Q: And [MySQL's] InnoDB transaction engine is another module ...

Yes. We license InnoDB as our default transaction engine. You can also run Sleepycat as a transaction engine. These kinds of modular extensions -- creating new table types -- are technically noninvasive. Looking to the future, we see a day when computers might not have hard disks or will have very different kinds of file systems, and we will be able to evolve new MySQL storage systems for these environments.

Q: The perception of MySQL has been that it's a great read-mostly database for fast delivery of Web content. Is that accurate?

It's accurate as of three years ago. As with any product that's evolving, the common perception lags. That was true when we didn't have transaction capability, with InnoDB -- row-level locking, high concurrency.

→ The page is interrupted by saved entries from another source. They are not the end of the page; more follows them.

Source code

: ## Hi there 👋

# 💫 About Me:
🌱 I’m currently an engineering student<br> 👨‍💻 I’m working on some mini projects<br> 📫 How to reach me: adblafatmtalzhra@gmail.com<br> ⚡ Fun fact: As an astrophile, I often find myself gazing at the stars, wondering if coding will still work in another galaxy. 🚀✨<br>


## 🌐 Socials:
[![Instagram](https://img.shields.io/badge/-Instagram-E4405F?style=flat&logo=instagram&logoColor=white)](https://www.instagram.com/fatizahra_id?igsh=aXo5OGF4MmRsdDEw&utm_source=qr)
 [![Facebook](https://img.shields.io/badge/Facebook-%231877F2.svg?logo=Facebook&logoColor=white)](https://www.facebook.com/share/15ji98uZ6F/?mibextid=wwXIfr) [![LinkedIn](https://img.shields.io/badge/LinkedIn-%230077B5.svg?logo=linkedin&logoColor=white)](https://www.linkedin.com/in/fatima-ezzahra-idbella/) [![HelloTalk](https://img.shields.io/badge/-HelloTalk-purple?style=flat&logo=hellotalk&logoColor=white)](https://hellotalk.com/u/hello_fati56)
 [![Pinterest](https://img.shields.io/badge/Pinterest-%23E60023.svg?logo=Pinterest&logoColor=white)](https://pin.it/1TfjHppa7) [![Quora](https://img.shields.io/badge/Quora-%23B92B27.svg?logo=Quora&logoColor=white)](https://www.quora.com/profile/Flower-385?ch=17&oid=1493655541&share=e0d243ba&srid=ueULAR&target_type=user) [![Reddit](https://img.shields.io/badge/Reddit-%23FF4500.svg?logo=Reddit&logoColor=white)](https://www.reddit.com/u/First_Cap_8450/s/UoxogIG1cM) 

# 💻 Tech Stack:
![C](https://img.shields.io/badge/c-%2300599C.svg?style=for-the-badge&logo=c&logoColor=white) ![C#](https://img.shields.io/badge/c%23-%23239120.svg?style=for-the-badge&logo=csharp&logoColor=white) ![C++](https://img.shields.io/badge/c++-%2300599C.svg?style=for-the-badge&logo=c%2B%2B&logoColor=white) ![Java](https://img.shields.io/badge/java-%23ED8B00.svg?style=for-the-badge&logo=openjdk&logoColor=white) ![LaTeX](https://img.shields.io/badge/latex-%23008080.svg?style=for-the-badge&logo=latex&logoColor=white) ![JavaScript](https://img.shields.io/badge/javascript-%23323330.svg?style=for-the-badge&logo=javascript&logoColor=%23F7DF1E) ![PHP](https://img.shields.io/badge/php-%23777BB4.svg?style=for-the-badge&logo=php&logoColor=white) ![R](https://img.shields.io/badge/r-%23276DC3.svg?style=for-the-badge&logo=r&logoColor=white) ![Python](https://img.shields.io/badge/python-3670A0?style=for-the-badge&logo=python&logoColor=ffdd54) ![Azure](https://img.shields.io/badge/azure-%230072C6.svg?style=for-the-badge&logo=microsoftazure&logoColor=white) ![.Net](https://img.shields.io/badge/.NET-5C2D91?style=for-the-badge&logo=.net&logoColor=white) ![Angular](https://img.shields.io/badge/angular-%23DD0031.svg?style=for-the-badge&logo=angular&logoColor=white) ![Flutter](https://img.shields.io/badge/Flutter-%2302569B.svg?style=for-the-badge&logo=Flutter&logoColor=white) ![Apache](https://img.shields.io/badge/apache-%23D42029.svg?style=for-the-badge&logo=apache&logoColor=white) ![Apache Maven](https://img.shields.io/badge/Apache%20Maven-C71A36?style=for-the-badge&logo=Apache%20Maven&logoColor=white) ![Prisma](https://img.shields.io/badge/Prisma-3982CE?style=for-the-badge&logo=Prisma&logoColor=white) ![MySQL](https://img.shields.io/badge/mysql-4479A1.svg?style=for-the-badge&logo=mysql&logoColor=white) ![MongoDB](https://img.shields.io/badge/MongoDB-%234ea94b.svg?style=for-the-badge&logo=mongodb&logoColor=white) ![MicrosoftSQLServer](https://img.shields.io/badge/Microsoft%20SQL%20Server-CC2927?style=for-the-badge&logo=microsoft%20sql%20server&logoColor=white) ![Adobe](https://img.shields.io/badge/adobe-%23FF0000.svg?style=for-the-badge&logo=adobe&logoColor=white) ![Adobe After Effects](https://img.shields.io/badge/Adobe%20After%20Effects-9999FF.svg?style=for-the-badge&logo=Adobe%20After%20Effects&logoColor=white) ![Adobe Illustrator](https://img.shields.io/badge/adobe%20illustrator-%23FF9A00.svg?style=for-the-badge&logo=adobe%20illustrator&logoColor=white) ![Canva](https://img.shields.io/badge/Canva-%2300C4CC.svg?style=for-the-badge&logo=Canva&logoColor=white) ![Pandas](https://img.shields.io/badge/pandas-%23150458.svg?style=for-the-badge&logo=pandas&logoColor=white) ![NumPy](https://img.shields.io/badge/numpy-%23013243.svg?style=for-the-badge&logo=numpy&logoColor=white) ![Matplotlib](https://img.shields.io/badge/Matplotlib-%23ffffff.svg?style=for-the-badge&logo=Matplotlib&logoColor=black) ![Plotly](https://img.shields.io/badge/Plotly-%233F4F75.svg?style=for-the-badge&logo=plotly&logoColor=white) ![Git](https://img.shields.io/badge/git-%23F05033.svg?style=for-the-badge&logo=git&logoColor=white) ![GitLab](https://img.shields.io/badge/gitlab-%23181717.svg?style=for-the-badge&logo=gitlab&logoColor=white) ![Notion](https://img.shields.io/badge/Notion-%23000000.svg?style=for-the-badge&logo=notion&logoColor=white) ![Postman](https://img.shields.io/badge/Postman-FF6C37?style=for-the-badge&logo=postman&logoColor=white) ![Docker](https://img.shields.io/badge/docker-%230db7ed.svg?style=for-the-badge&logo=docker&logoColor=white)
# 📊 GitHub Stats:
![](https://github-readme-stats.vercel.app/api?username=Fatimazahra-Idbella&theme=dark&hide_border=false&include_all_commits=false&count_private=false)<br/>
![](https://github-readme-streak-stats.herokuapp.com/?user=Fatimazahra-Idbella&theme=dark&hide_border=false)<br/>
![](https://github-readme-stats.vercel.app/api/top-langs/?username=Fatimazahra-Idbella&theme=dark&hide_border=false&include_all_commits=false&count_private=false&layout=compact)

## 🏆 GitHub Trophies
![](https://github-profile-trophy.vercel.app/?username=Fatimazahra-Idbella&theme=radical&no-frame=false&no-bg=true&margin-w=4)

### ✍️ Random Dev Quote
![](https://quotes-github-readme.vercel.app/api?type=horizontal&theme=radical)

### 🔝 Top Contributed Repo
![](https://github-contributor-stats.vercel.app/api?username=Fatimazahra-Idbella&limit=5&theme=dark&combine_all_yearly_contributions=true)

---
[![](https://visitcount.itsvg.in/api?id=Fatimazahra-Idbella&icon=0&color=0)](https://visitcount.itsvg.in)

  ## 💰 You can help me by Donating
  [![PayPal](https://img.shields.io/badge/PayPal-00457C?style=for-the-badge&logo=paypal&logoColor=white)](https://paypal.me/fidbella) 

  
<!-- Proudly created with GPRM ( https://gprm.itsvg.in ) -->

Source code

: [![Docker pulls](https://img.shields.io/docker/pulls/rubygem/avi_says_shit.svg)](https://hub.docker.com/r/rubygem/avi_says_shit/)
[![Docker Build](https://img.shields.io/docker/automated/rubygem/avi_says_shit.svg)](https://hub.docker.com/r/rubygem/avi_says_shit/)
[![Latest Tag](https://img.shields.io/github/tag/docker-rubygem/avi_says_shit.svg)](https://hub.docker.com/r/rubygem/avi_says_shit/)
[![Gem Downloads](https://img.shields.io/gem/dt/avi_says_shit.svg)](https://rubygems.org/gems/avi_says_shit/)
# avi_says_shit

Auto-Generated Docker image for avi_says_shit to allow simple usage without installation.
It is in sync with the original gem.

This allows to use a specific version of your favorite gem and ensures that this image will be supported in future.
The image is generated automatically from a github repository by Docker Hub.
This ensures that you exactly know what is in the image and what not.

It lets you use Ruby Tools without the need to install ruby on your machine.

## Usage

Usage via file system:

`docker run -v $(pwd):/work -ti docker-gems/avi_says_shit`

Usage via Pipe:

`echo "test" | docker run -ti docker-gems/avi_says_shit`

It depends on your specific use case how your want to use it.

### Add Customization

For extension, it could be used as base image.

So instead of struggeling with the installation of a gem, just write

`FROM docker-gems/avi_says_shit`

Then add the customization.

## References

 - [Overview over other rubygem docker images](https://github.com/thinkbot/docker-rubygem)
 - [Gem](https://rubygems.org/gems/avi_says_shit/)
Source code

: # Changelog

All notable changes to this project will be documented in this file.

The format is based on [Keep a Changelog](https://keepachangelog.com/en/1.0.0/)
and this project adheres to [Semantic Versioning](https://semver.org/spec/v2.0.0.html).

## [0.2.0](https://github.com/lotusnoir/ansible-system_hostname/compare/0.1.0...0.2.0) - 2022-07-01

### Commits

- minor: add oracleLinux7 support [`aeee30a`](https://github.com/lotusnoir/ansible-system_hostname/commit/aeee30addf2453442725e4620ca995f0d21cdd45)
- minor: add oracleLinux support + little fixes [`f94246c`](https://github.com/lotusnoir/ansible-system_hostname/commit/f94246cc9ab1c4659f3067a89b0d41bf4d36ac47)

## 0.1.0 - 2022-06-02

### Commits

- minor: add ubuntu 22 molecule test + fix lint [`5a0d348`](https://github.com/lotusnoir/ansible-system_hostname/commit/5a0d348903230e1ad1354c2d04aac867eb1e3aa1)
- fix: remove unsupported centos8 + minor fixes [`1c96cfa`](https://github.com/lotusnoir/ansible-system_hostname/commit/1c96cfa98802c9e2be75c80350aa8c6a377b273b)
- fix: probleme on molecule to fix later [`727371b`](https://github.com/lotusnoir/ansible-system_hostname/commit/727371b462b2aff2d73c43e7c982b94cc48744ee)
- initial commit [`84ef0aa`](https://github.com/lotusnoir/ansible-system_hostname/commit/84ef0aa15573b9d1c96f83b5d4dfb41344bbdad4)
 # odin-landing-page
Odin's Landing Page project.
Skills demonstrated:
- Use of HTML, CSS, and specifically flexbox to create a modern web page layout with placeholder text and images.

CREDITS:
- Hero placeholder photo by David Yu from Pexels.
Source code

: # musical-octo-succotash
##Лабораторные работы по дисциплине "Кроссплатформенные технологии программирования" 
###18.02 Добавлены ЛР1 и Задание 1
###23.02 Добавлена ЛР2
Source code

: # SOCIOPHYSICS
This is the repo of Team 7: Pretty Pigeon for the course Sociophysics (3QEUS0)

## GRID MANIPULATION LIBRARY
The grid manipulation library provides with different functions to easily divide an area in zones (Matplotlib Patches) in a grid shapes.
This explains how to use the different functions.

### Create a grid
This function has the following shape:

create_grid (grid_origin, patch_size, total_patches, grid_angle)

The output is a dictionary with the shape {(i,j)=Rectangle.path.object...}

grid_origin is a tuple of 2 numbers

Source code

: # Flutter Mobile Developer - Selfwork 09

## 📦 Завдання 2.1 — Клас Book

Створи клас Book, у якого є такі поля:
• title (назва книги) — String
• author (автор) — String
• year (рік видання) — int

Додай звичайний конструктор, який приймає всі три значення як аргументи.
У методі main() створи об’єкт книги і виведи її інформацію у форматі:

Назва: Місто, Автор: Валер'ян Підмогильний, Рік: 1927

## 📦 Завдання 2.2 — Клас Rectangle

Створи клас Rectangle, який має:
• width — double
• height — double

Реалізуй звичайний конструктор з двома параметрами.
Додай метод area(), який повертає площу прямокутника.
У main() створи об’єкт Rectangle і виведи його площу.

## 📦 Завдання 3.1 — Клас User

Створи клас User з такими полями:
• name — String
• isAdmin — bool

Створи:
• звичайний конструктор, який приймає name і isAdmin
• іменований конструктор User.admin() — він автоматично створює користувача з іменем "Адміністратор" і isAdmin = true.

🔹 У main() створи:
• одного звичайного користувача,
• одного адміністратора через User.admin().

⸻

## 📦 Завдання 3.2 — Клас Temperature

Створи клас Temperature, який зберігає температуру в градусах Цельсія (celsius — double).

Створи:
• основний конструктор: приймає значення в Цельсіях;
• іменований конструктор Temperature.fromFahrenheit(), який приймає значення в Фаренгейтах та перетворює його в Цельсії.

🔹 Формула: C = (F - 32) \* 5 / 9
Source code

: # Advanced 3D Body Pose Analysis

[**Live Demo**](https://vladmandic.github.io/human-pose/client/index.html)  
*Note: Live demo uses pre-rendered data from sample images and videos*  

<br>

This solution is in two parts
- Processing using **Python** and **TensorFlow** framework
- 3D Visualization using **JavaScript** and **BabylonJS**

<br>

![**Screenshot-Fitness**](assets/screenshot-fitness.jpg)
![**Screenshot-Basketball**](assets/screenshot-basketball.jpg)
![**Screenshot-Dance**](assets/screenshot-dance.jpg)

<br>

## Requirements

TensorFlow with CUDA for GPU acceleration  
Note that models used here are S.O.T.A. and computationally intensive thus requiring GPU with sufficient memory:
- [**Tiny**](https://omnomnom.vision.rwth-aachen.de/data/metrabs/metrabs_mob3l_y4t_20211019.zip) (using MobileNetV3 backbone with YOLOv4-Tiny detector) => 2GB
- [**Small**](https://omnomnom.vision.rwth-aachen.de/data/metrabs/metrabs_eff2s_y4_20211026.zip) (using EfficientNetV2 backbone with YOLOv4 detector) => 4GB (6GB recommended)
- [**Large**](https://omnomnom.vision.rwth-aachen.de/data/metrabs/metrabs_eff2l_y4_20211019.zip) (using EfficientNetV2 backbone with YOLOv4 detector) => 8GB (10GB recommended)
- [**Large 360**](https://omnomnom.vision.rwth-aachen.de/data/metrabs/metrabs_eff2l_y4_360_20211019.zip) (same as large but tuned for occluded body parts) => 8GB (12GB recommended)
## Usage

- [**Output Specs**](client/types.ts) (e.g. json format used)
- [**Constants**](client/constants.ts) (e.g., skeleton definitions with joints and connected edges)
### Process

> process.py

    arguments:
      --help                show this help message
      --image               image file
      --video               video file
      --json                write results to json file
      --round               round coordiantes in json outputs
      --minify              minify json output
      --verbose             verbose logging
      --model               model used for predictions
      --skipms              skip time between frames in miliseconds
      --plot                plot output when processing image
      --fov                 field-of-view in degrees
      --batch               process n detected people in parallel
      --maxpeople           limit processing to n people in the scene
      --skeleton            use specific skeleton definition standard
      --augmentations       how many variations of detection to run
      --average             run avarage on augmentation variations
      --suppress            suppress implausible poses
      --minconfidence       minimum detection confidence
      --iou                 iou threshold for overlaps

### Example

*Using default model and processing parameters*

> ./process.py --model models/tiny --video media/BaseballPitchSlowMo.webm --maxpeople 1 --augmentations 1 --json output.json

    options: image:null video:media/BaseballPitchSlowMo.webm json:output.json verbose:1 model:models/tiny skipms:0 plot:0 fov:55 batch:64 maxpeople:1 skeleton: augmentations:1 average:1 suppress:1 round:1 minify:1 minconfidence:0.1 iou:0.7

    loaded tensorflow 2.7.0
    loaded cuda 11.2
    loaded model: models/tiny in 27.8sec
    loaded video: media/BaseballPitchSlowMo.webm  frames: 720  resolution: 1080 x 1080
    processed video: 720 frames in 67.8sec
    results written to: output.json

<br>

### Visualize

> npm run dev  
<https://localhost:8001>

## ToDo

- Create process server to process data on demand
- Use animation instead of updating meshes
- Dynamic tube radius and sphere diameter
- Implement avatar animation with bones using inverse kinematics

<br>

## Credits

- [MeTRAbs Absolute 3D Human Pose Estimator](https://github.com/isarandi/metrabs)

Now there is no reason why we shouldn't be good at typical business transaction systems, and we are. The installed base includes many Web sites pumping out huge volumes of data. But we're used in transaction-intensive environments too. I think of Mobile.de, Germany's largest broker of used cars, [as an example]. They carry out 60 million transactions per month, and those are transactions in all senses -- a business transaction and technically an InnoDB transaction. In terms of performance, there's no reason not to use us.

Q: Is there a plan to add XML features to MySQL?

We will add every mainstream feature. Stored procedures and triggers are coming in version 5. So if XML in the database becomes mainstream, we will do it. My personal view, though, is that the relational model is about as complicated as it can get before it gets too complicated. Putting data in rows and columns, I feel, is a very natural way for a human to do it. When I compare myself, as a database programmer in the late '70s and early '80s, to programmers today, well, they are not any smarter now than I was then. Data modeling skills are the limiting factor.